IMHO we are making full circles here. We have already tried LP_DELETE
and moved away to simplify things. We also tried reusing dead space without
running PageRepairFragmentation. Each of these techniques worked just fine
with slightly different performance characteristics. What we now have is a
simplified algorithm which is much easier to follow and is safer, yet giving
us a very good performance boost. I am not sure if this is the right time to
throw new ideas because we would never be sure as what we are doing
would be the most optimal solution. Would it help if we go with some
solution right now, get rest of the review process done and then use
the feedback during beta testing to tune things ? We may have far more
data points at that time to choose one technique over other. And we
would also know what areas to focus on.
I am also worried that by focusing too much on this issue we may
overlook some other correctness issue in the patch.
>From whatever we have discussed so far, IMHO we should do the following
things and let rest of the review process proceed
- Defragment a page only when the free space left in the page is not
enough to accommodate even a single tuple (use average tuple length for
this decision). This would mean we might be defragmenting even though
there is no immediate UPDATE to the page. But we can treat this as
fillfactor which allows us to provision for the next UPDATE coming to
the page. Since we are defragmenting when the page is almost full
hopefully we would reclaim good amount of space in the page and
won't call defragmentation for next few UPDATEs.

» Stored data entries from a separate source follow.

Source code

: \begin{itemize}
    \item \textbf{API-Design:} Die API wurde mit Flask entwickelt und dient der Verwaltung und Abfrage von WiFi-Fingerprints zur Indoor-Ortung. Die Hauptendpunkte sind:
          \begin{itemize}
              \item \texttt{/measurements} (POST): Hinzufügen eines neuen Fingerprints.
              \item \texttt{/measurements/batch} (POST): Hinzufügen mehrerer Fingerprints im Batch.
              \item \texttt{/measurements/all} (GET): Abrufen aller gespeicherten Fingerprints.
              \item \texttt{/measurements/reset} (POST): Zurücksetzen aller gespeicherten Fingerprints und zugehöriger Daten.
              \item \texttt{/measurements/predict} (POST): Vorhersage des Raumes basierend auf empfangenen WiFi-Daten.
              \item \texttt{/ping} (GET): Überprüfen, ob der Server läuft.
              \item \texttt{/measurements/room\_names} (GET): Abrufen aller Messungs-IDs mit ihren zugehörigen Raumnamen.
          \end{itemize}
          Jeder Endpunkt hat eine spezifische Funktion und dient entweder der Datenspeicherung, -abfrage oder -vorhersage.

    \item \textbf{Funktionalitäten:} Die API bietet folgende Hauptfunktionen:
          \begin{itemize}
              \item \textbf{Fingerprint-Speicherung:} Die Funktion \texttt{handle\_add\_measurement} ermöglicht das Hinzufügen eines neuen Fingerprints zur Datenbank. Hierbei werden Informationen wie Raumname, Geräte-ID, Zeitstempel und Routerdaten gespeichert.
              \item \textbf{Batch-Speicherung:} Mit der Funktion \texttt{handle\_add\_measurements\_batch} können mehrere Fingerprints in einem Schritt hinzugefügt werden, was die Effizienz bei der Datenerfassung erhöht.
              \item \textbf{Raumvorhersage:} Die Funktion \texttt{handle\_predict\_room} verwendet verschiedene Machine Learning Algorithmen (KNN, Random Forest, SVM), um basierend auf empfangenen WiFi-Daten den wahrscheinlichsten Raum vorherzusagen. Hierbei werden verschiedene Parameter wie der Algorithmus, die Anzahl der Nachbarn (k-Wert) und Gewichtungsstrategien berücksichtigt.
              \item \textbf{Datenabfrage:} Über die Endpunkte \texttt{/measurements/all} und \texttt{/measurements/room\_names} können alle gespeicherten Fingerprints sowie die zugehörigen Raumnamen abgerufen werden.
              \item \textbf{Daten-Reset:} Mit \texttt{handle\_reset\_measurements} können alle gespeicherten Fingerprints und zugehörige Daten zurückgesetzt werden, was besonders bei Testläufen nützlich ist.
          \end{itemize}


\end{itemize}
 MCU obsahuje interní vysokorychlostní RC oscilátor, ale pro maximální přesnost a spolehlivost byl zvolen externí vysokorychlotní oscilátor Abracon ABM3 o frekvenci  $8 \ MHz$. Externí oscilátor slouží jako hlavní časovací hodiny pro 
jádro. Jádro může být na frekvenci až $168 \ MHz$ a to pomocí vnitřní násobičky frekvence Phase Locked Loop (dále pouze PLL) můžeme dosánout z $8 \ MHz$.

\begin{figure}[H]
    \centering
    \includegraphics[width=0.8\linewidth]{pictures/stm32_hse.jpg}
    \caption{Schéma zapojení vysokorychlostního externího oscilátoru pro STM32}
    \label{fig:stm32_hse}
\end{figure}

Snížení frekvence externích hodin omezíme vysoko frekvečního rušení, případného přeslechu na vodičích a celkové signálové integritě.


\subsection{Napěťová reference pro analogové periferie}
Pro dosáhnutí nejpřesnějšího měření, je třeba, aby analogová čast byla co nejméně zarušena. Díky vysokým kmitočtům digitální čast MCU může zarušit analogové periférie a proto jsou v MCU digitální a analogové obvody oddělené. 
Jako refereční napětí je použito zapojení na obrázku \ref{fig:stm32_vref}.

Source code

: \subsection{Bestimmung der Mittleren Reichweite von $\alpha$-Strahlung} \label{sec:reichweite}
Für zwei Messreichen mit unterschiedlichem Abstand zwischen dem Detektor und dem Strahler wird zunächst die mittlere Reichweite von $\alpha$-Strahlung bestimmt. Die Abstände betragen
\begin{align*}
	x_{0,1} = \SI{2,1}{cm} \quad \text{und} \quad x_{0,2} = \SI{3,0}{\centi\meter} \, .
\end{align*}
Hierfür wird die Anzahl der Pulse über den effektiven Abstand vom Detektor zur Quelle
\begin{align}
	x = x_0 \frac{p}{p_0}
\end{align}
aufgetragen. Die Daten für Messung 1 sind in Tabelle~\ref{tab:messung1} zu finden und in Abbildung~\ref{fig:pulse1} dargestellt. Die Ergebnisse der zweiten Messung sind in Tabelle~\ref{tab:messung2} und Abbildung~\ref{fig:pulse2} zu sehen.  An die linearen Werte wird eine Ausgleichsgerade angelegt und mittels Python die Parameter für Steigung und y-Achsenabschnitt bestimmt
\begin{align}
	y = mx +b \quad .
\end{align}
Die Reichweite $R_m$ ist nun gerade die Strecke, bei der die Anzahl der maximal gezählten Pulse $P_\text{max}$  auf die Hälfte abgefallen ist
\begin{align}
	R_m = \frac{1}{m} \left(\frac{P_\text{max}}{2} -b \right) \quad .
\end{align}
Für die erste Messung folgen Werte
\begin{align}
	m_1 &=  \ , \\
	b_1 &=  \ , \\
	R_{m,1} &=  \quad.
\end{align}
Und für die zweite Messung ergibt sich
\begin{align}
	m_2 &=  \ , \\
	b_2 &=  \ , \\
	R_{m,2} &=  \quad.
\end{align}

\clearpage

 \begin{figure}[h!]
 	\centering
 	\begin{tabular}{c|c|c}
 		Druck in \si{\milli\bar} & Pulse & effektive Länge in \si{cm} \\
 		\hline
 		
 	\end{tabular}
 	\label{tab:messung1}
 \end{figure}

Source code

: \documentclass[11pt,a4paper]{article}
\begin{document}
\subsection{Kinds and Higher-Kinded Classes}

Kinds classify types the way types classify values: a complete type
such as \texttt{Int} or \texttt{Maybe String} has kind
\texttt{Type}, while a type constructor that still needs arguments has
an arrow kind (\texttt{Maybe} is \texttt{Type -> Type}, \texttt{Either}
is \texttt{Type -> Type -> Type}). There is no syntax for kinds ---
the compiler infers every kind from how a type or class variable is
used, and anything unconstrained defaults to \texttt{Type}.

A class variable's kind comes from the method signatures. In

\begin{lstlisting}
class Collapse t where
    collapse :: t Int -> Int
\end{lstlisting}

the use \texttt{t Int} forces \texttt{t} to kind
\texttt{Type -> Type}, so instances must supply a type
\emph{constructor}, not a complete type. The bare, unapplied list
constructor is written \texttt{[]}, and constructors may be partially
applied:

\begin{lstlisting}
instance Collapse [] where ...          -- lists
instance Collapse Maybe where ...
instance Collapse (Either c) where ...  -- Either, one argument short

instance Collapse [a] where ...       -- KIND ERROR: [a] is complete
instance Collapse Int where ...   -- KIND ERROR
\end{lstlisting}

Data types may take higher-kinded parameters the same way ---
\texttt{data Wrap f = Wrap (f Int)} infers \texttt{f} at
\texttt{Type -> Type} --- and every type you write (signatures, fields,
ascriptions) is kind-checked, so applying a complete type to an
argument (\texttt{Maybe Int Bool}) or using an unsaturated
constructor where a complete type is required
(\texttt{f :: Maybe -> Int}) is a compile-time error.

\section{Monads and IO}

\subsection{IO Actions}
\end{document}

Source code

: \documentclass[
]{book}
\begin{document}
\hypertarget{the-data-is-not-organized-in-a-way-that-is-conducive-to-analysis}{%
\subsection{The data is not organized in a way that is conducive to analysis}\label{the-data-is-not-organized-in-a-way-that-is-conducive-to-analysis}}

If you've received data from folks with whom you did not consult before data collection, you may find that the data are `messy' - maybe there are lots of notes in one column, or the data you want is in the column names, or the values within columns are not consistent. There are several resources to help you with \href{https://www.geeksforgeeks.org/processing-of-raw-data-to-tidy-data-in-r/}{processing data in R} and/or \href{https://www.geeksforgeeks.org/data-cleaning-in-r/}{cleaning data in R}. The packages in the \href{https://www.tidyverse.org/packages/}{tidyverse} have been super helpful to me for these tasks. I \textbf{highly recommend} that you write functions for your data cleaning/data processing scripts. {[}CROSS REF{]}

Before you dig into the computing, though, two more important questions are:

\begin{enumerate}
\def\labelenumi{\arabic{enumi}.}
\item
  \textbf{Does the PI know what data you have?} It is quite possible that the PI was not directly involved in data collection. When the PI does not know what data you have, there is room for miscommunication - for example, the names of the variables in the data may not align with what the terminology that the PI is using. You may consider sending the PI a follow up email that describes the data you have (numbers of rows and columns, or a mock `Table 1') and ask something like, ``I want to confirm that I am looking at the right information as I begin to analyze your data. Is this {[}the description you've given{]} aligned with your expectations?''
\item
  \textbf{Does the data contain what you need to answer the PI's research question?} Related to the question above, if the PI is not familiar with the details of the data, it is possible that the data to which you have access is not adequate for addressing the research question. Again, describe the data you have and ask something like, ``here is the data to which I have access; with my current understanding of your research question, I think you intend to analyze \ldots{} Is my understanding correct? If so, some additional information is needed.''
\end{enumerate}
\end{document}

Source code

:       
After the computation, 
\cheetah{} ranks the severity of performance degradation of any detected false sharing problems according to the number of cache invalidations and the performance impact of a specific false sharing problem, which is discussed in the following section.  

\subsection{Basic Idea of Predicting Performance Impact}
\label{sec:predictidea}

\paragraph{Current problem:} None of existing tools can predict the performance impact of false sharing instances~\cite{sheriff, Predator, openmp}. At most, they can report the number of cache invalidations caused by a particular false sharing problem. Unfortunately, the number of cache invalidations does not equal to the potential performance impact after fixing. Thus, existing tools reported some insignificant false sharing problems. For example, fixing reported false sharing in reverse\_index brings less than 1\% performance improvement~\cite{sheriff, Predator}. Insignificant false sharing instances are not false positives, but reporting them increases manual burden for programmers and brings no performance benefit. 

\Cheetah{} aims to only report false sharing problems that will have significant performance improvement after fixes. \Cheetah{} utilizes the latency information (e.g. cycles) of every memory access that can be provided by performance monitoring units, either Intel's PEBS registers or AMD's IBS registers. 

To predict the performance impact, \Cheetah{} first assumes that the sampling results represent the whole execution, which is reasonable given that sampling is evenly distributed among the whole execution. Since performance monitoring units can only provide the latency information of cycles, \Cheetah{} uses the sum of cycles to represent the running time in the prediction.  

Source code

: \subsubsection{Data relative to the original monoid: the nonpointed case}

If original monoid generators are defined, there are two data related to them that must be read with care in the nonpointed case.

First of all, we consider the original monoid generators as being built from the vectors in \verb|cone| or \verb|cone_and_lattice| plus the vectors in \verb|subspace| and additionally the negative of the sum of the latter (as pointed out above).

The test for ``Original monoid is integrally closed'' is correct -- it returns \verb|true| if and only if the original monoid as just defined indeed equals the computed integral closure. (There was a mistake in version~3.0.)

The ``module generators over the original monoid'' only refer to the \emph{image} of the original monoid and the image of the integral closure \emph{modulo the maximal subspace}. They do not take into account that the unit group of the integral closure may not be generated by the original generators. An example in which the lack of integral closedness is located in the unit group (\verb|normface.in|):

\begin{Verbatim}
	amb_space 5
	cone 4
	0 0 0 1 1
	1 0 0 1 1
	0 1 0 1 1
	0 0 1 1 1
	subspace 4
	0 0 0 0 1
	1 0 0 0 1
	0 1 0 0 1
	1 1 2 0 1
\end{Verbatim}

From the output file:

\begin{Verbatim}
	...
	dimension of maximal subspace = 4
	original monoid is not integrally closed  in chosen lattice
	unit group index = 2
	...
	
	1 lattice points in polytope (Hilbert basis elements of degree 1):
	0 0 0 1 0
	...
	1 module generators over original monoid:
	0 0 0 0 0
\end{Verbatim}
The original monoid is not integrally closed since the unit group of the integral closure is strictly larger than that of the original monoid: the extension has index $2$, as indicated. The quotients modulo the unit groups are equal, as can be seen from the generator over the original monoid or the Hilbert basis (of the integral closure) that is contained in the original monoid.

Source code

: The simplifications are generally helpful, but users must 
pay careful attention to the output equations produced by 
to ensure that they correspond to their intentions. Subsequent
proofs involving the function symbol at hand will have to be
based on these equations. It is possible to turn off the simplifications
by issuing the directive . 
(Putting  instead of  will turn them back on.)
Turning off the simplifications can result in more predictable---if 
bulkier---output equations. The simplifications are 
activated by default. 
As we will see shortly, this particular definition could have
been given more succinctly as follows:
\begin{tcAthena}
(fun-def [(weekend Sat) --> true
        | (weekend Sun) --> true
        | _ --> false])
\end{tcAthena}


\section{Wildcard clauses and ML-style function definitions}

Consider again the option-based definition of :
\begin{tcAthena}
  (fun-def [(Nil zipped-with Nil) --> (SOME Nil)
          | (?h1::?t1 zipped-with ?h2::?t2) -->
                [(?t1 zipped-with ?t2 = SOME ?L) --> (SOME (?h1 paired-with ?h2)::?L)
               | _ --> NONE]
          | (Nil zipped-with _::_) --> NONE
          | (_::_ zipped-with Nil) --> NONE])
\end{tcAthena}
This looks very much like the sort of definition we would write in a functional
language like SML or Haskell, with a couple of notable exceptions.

We already have mechanism to track average tuple request size in
relcache. May be we can have some relcache invalidation to keep the
information in sync (send invalidation when the average request size
changes by say 5%)
- Avoid pruning chains in every index or seq lookup. But if the chain
becomes longer than X tuples, mark the page to be pruned in the
next lookup. We can choose to separate prune and defragmentation
and only do pruning in this case. But I would prefer to keep them
together for now.
- Track the minimum xmin in the page header to avoid repeated
(wasted) attempts to prune a Prunable page in the presence of long running
We can save rest of the techniques for beta testing period or 8.4.